#### [Task]
Filter the data below for the string "Project" and copy each matching line.

#### [Dataset]
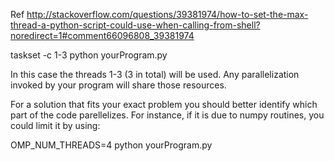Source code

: 
Ref http://stackoverflow.com/questions/39381974/how-to-set-the-max-thread-a-python-script-could-use-when-calling-from-shell?noredirect=1#comment66096808_39381974

taskset -c 1-3 python yourProgram.py

In this case the threads 1-3 (3 in total) will be used. Any parallelization invoked by your program will share those resources.

For a solution that fits your exact problem you should better identify which part of the code parellelizes. For instance, if it is due to numpy routines, you could limit it by using:

OMP_NUM_THREADS=4 python yourProgram.py
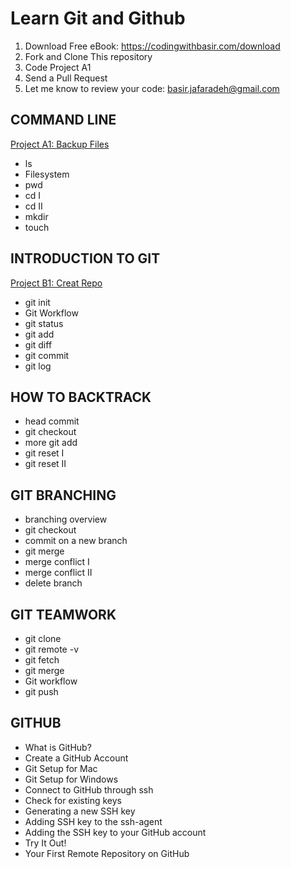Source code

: # Learn Git and Github

1. Download Free eBook: https://codingwithbasir.com/download
2. Fork and Clone This repository
3. Code Project A1
4. Send a Pull Request
5. Let me know to review your code: [basir.jafaradeh@gmail.com](mailto:basir.jafaradeh@gmail.com)

## COMMAND LINE

[Project A1: Backup Files](project-git-a1-command-line)

- ls
- Filesystem
- pwd
- cd I
- cd II
- mkdir
- touch

## INTRODUCTION TO GIT

[Project B1: Creat Repo](project-git-a1-command-line)

- git init
- Git Workflow
- git status
- git add
- git diff
- git commit
- git log

## HOW TO BACKTRACK

- head commit
- git checkout
- more git add
- git reset I
- git reset II

## GIT BRANCHING

- branching overview
- git checkout
- commit on a new branch
- git merge
- merge conflict I
- merge conflict II
- delete branch

## GIT TEAMWORK

- git clone
- git remote -v
- git fetch
- git merge
- Git workflow
- git push

## GITHUB

- What is GitHub?
- Create a GitHub Account
- Git Setup for Mac
- Git Setup for Windows
- Connect to GitHub through ssh
- Check for existing keys
- Generating a new SSH key
- Adding SSH key to the ssh-agent
- Adding the SSH key to your GitHub account
- Try It Out!
- Your First Remote Repository on GitHub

#### [Written answer]
3. Code Project A1
[Project A1: Backup Files](project-git-a1-command-line)
[Project B1: Creat Repo](project-git-a1-command-line)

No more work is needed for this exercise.